As part of a randomized, single-blind, comparative study evaluating the efficacy of lovastatin and bezafibrate retard in the treatment of primary hypercholesterolemia, hemorheologic parameters (whole blood viscosity, hematocrit, plasma viscosity, red blood cell aggregation and deformability, and fibrinogen) were studied in 35 patients. Whole blood viscosity and plasma viscosity improved significantly after 3 months of treatment with lovastatin, whereas other hemorheologic variables remained unchanged. Stratifying 24 patients by their lipoprotein Lp(a) levels showed that in those with low Lp(a) (less than or equal to 25 mg/dL) high-density lipoprotein cholesterol increased and red blood cell aggregation as well as deformability decreased considerably, whereas in the group with high Lp(a) levels (greater than 25 mg/dL), the opposite behavior was observed.

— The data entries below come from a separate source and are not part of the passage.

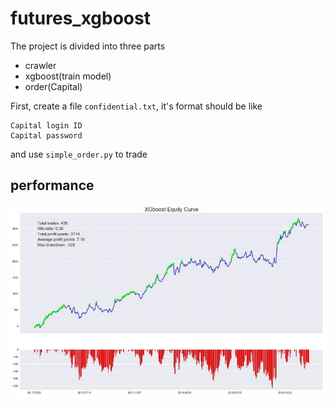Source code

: # futures_xgboost
The project is divided into three parts
- crawler
- xgboost(train model)
- order(Capital)

First, create a file `confidential.txt`, it's format should be like
```
Capital login ID
Capital password
```
and use `simple_order.py` to trade

## performance
![image](https://github.com/wcchang1019/futures_xgboost/blob/master/result.jpg)
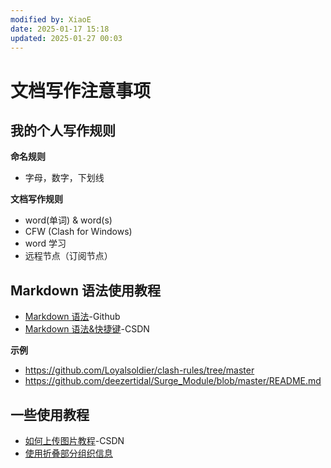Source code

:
```yaml
---
modified by: XiaoE
date: 2025-01-17 15:18
updated: 2025-01-27 00:03
---
```

# 文档写作注意事项

## 我的个人写作规则

**命名规则**
- 字母，数字，下划线

**文档写作规则**
- word(单词) & word(s)
- CFW (Clash for Windows)
- word 学习
- 远程节点（订阅节点）

## Markdown 语法使用教程
- [Markdown 语法](https://docs.github.com/zh/get-started/writing-on-github/getting-started-with-writing-and-formatting-on-github/basic-writing-and-formatting-syntax)-Github
- [Markdown 语法&快捷键](https://blog.csdn.net/github_38336924/article/details/82183088)-CSDN

**示例**
- https://github.com/Loyalsoldier/clash-rules/tree/master
- https://github.com/deezertidal/Surge_Module/blob/master/README.md

## 一些使用教程 
- [如何上传图片教程](https://blog.csdn.net/Cassie_zkq/article/details/79968598)-CSDN
- [使用折叠部分组织信息](https://docs.github.com/zh/get-started/writing-on-github/working-with-advanced-formatting/organizing-information-with-collapsed-sections)

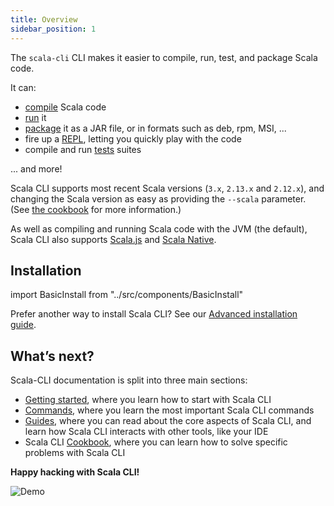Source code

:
 ```yaml
---
title: Overview
sidebar_position: 1
---
```


The `scala-cli` CLI makes it easier to compile, run, test, and package Scala code.

It can:
- [compile](./commands/compile.md) Scala code
- [run](./commands/run.md) it
- [package](./commands/package.md) it as a JAR file, or in formats such as deb, rpm, MSI, ...
- fire up a [REPL](./commands/repl.md), letting you quickly play with the code
- compile and run [tests](./commands/test.md) suites

... and more!

Scala CLI supports most recent Scala versions (`3.x`, `2.13.x` and `2.12.x`), and changing the Scala version as easy as providing the `--scala` parameter. (See [the cookbook](./cookbooks/scala-versions.md) for more information.)

As well as compiling and running Scala code with the JVM (the default), Scala CLI also supports [Scala.js](./guides/scala-js.md) and [Scala Native](./guides/scala-native.md).

## Installation

import BasicInstall from "../src/components/BasicInstall"

<BasicInstall/>

Prefer another way to install Scala CLI? See our [Advanced installation guide](/install#advanced-installation).


## What’s next?

Scala-CLI documentation is split into three main sections:
- [Getting started](./getting_started.md), where you learn how to start with Scala CLI
- [Commands](./commands/basics.md), where you learn the most important Scala CLI commands
- [Guides](./guides/intro.md), where you can read about the core aspects of Scala CLI, and learn how Scala CLI interacts with other tools, like your IDE
- Scala CLI [Cookbook](./cookbooks/intro.md), where you can learn how to solve specific problems with Scala CLI

**Happy hacking with Scala CLI!**

![Demo](/img/dark/demo.svg)

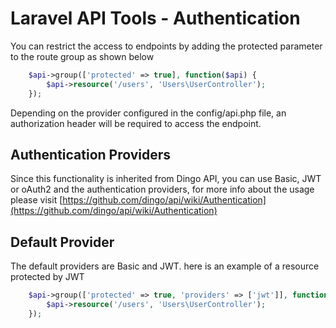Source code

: # Laravel API Tools - Authentication

You can restrict the access to endpoints by adding the protected parameter to the route group as shown below

```php
	$api->group(['protected' => true], function($api) {
	    $api->resource('/users', 'Users\UserController');
	});
```
Depending on the provider configured in the config/api.php file, an authorization header will be required to access the endpoint.

## Authentication Providers
Since this functionality is inherited from Dingo API, you can use Basic, JWT or oAuth2 and the authentication providers, for more info about the usage please visit  [https://github.com/dingo/api/wiki/Authentication](https://github.com/dingo/api/wiki/Authentication)

## Default Provider

The default providers are Basic and JWT. here is an example of a resource protected by JWT

```php
	$api->group(['protected' => true, 'providers' => ['jwt']], function($api) {
	    $api->resource('/users', 'Users\UserController');
	});
```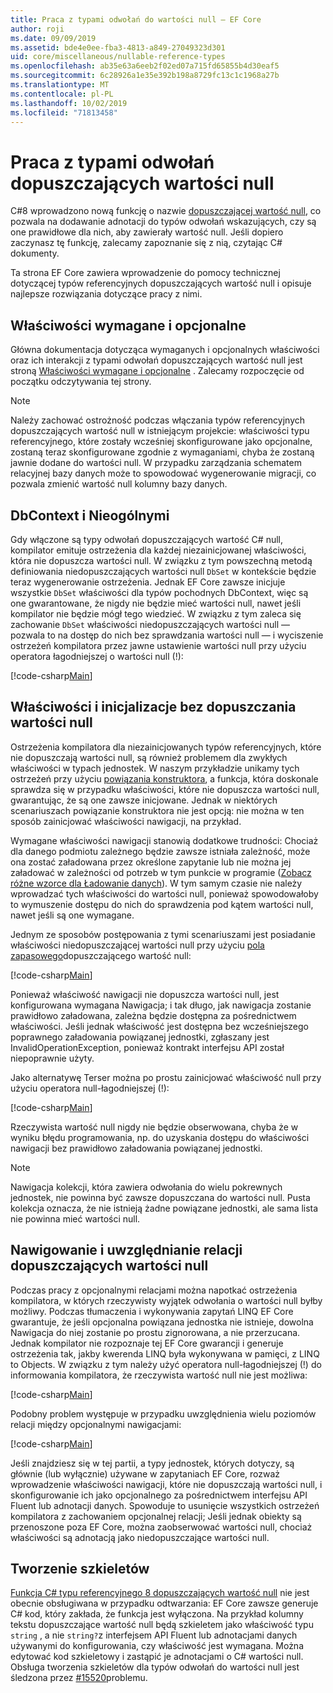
 ```yaml
---
title: Praca z typami odwołań do wartości null — EF Core
author: roji
ms.date: 09/09/2019
ms.assetid: bde4e0ee-fba3-4813-a849-27049323d301
uid: core/miscellaneous/nullable-reference-types
ms.openlocfilehash: ab35e63a6eeb2f02ed07a715fd65855b4d30eaf5
ms.sourcegitcommit: 6c28926a1e35e392b198a8729fc13c1c1968a27b
ms.translationtype: MT
ms.contentlocale: pl-PL
ms.lasthandoff: 10/02/2019
ms.locfileid: "71813458"
---
```

# <a name="working-with-nullable-reference-types"></a>Praca z typami odwołań dopuszczających wartości null

C#8 wprowadzono nową funkcję o nazwie [dopuszczającej wartość null](/dotnet/csharp/tutorials/nullable-reference-types), co pozwala na dodawanie adnotacji do typów odwołań wskazujących, czy są one prawidłowe dla nich, aby zawierały wartość null. Jeśli dopiero zaczynasz tę funkcję, zalecamy zapoznanie się z nią, czytając C# dokumenty.

Ta strona EF Core zawiera wprowadzenie do pomocy technicznej dotyczącej typów referencyjnych dopuszczających wartość null i opisuje najlepsze rozwiązania dotyczące pracy z nimi.

## <a name="required-and-optional-properties"></a>Właściwości wymagane i opcjonalne

Główna dokumentacja dotycząca wymaganych i opcjonalnych właściwości oraz ich interakcji z typami odwołań dopuszczających wartość null jest stroną [Właściwości wymagane i opcjonalne](xref:core/modeling/required-optional) . Zalecamy rozpoczęcie od początku odczytywania tej strony.

> [!NOTE]
> Należy zachować ostrożność podczas włączania typów referencyjnych dopuszczających wartość null w istniejącym projekcie: właściwości typu referencyjnego, które zostały wcześniej skonfigurowane jako opcjonalne, zostaną teraz skonfigurowane zgodnie z wymaganiami, chyba że zostaną jawnie dodane do wartości null. W przypadku zarządzania schematem relacyjnej bazy danych może to spowodować wygenerowanie migracji, co pozwala zmienić wartość null kolumny bazy danych.

## <a name="dbcontext-and-dbset"></a>DbContext i Nieogólnymi

Gdy włączone są typy odwołań dopuszczających wartość C# null, kompilator emituje ostrzeżenia dla każdej niezainicjowanej właściwości, która nie dopuszcza wartości null. W związku z tym powszechną metodą definiowania niedopuszczających wartości null `DbSet` w kontekście będzie teraz wygenerowanie ostrzeżenia. Jednak EF Core zawsze inicjuje wszystkie `DbSet` właściwości dla typów pochodnych DbContext, więc są one gwarantowane, że nigdy nie będzie mieć wartości null, nawet jeśli kompilator nie będzie mógł tego wiedzieć. W związku z tym zaleca się zachowanie `DbSet` właściwości niedopuszczających wartości null — pozwala to na dostęp do nich bez sprawdzania wartości null — i wyciszenie ostrzeżeń kompilatora przez jawne ustawienie wartości null przy użyciu operatora łagodniejszej o wartości null (!):

[!code-csharp[Main](../../../samples/core/Miscellaneous/NullableReferenceTypes/NullableReferenceTypesContext.cs?name=Context&highlight=3-4)]

## <a name="non-nullable-properties-and-initialization"></a>Właściwości i inicjalizacje bez dopuszczania wartości null

Ostrzeżenia kompilatora dla niezainicjowanych typów referencyjnych, które nie dopuszczają wartości null, są również problemem dla zwykłych właściwości w typach jednostek. W naszym przykładzie unikamy tych ostrzeżeń przy użyciu [powiązania konstruktora](xref:core/modeling/constructors), a funkcja, która doskonale sprawdza się w przypadku właściwości, które nie dopuszcza wartości null, gwarantując, że są one zawsze inicjowane. Jednak w niektórych scenariuszach powiązanie konstruktora nie jest opcją: nie można w ten sposób zainicjować właściwości nawigacji, na przykład.

Wymagane właściwości nawigacji stanowią dodatkowe trudności: Chociaż dla danego podmiotu zależnego będzie zawsze istniała zależność, może ona zostać załadowana przez określone zapytanie lub nie można jej załadować w zależności od potrzeb w tym punkcie w programie ([Zobacz różne wzorce dla Ładowanie danych](xref:core/querying/related-data)). W tym samym czasie nie należy wprowadzać tych właściwości do wartości null, ponieważ spowodowałoby to wymuszenie dostępu do nich do sprawdzenia pod kątem wartości null, nawet jeśli są one wymagane.

Jednym ze sposobów postępowania z tymi scenariuszami jest posiadanie właściwości niedopuszczającej wartości null przy użyciu [pola zapasowego](xref:core/modeling/backing-field)dopuszczającego wartość null:

[!code-csharp[Main](../../../samples/core/Miscellaneous/NullableReferenceTypes/Order.cs?range=12-17)]

Ponieważ właściwość nawigacji nie dopuszcza wartości null, jest konfigurowana wymagana Nawigacja; i tak długo, jak nawigacja zostanie prawidłowo załadowana, zależna będzie dostępna za pośrednictwem właściwości. Jeśli jednak właściwość jest dostępna bez wcześniejszego poprawnego załadowania powiązanej jednostki, zgłaszany jest InvalidOperationException, ponieważ kontrakt interfejsu API został niepoprawnie użyty.

Jako alternatywę Terser można po prostu zainicjować właściwość null przy użyciu operatora null-łagodniejszej (!):

[!code-csharp[Main](../../../samples/core/Miscellaneous/NullableReferenceTypes/Order.cs?range=19)]

Rzeczywista wartość null nigdy nie będzie obserwowana, chyba że w wyniku błędu programowania, np. do uzyskania dostępu do właściwości nawigacji bez prawidłowo załadowania powiązanej jednostki.

> [!NOTE]
> Nawigacja kolekcji, która zawiera odwołania do wielu pokrewnych jednostek, nie powinna być zawsze dopuszczana do wartości null. Pusta kolekcja oznacza, że nie istnieją żadne powiązane jednostki, ale sama lista nie powinna mieć wartości null.

## <a name="navigating-and-including-nullable-relationships"></a>Nawigowanie i uwzględnianie relacji dopuszczających wartości null

Podczas pracy z opcjonalnymi relacjami można napotkać ostrzeżenia kompilatora, w których rzeczywisty wyjątek odwołania o wartości null byłby możliwy. Podczas tłumaczenia i wykonywania zapytań LINQ EF Core gwarantuje, że jeśli opcjonalna powiązana jednostka nie istnieje, dowolna Nawigacja do niej zostanie po prostu zignorowana, a nie przerzucana. Jednak kompilator nie rozpoznaje tej EF Core gwarancji i generuje ostrzeżenia tak, jakby kwerenda LINQ była wykonywana w pamięci, z LINQ to Objects. W związku z tym należy użyć operatora null-łagodniejszej (!) do informowania kompilatora, że rzeczywista wartość null nie jest możliwa:

[!code-csharp[Main](../../../samples/core/Miscellaneous/NullableReferenceTypes/Program.cs?range=46)]

Podobny problem występuje w przypadku uwzględnienia wielu poziomów relacji między opcjonalnymi nawigacjami:

[!code-csharp[Main](../../../samples/core/Miscellaneous/NullableReferenceTypes/Program.cs?range=36-39&highlight=2)]

Jeśli znajdziesz się w tej partii, a typy jednostek, których dotyczy, są głównie (lub wyłącznie) używane w zapytaniach EF Core, rozważ wprowadzenie właściwości nawigacji, które nie dopuszczają wartości null, i skonfigurowanie ich jako opcjonalnego za pośrednictwem interfejsu API Fluent lub adnotacji danych. Spowoduje to usunięcie wszystkich ostrzeżeń kompilatora z zachowaniem opcjonalnej relacji; Jeśli jednak obiekty są przenoszone poza EF Core, można zaobserwować wartości null, chociaż właściwości są adnotacją jako niedopuszczające wartości null.

## <a name="scaffolding"></a>Tworzenie szkieletów

[Funkcja C# typu referencyjnego 8 dopuszczających wartość null](/dotnet/csharp/tutorials/nullable-reference-types) nie jest obecnie obsługiwana w przypadku odtwarzania: EF Core zawsze generuje C# kod, który zakłada, że funkcja jest wyłączona. Na przykład kolumny tekstu dopuszczające wartość null będą szkieletem jako właściwość typu `string` , a nie `string?`z interfejsem API Fluent lub adnotacjami danych używanymi do konfigurowania, czy właściwość jest wymagana. Można edytować kod szkieletowy i zastąpić je adnotacjami o C# wartości null. Obsługa tworzenia szkieletów dla typów odwołań do wartości null jest śledzona przez [#15520](https://github.com/aspnet/EntityFrameworkCore/issues/15520)problemu.

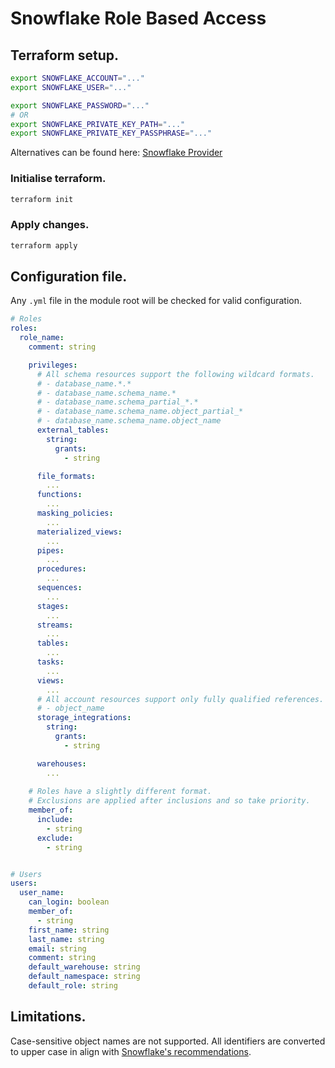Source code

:# Snowflake Role Based Access

## Terraform setup.

```bash
export SNOWFLAKE_ACCOUNT="..."
export SNOWFLAKE_USER="..."

export SNOWFLAKE_PASSWORD="..."
# OR
export SNOWFLAKE_PRIVATE_KEY_PATH="..."
export SNOWFLAKE_PRIVATE_KEY_PASSPHRASE="..."
```

Alternatives can be found
here: [Snowflake Provider](https://registry.terraform.io/providers/Snowflake-Labs/snowflake/latest/docs)

### Initialise terraform.
```bash
terraform init
```

### Apply changes.
```bash
terraform apply
```

## Configuration file.
Any `.yml` file in the module root will be checked for valid configuration.
```yaml
# Roles
roles:
  role_name:
    comment: string

    privileges:
      # All schema resources support the following wildcard formats.
      # - database_name.*.*
      # - database_name.schema_name.*
      # - database_name.schema_partial_*.*
      # - database_name.schema_name.object_partial_*
      # - database_name.schema_name.object_name
      external_tables:
        string:
          grants:
            - string

      file_formats:
        ...
      functions:
        ...
      masking_policies:
        ...
      materialized_views:
        ...
      pipes:
        ...
      procedures:
        ...
      sequences:
        ...
      stages:
        ...
      streams:
        ...
      tables:
        ...
      tasks:
        ...
      views:
        ...
      # All account resources support only fully qualified references.
      # - object_name
      storage_integrations:
        string:
          grants:
            - string

      warehouses:
        ...
      
    # Roles have a slightly different format.
    # Exclusions are applied after inclusions and so take priority.
    member_of:
      include:
        - string
      exclude:
        - string


# Users
users:
  user_name:
    can_login: boolean
    member_of:
      - string
    first_name: string
    last_name: string
    email: string
    comment: string
    default_warehouse: string
    default_namespace: string
    default_role: string
```

## Limitations.
Case-sensitive object names are not supported. All identifiers are converted
to upper case in align with [Snowflake's recommendations](https://docs.snowflake.com/en/sql-reference/identifiers-syntax).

Treatment of primary hypercholesterolemia with lovastatin may not only reduce the risk for atherosclerotic complications by its pronounced decrease of low-density lipoprotein cholesterol, but also may favorably alter blood rheology, and may decrease insudation of plasmatic components into the arterial wall and improve tissue perfusion, in particular on the microcirculatory level. The possible relevance of Lp(a) levels for the hemorheologic effects of lovastatin remains to be elucidated.[1]

References

  1. Lovastatin alters blood rheology in primary hyperlipoproteinemia: dependence on lipoprotein(a)? Koenig, W., Hehr, R., Ditschuneit, H.H., Kuhn, K., Ernst, E., Rosenthal, J., Hombach, V. Journal of clinical pharmacology. (1992) [Pubmed]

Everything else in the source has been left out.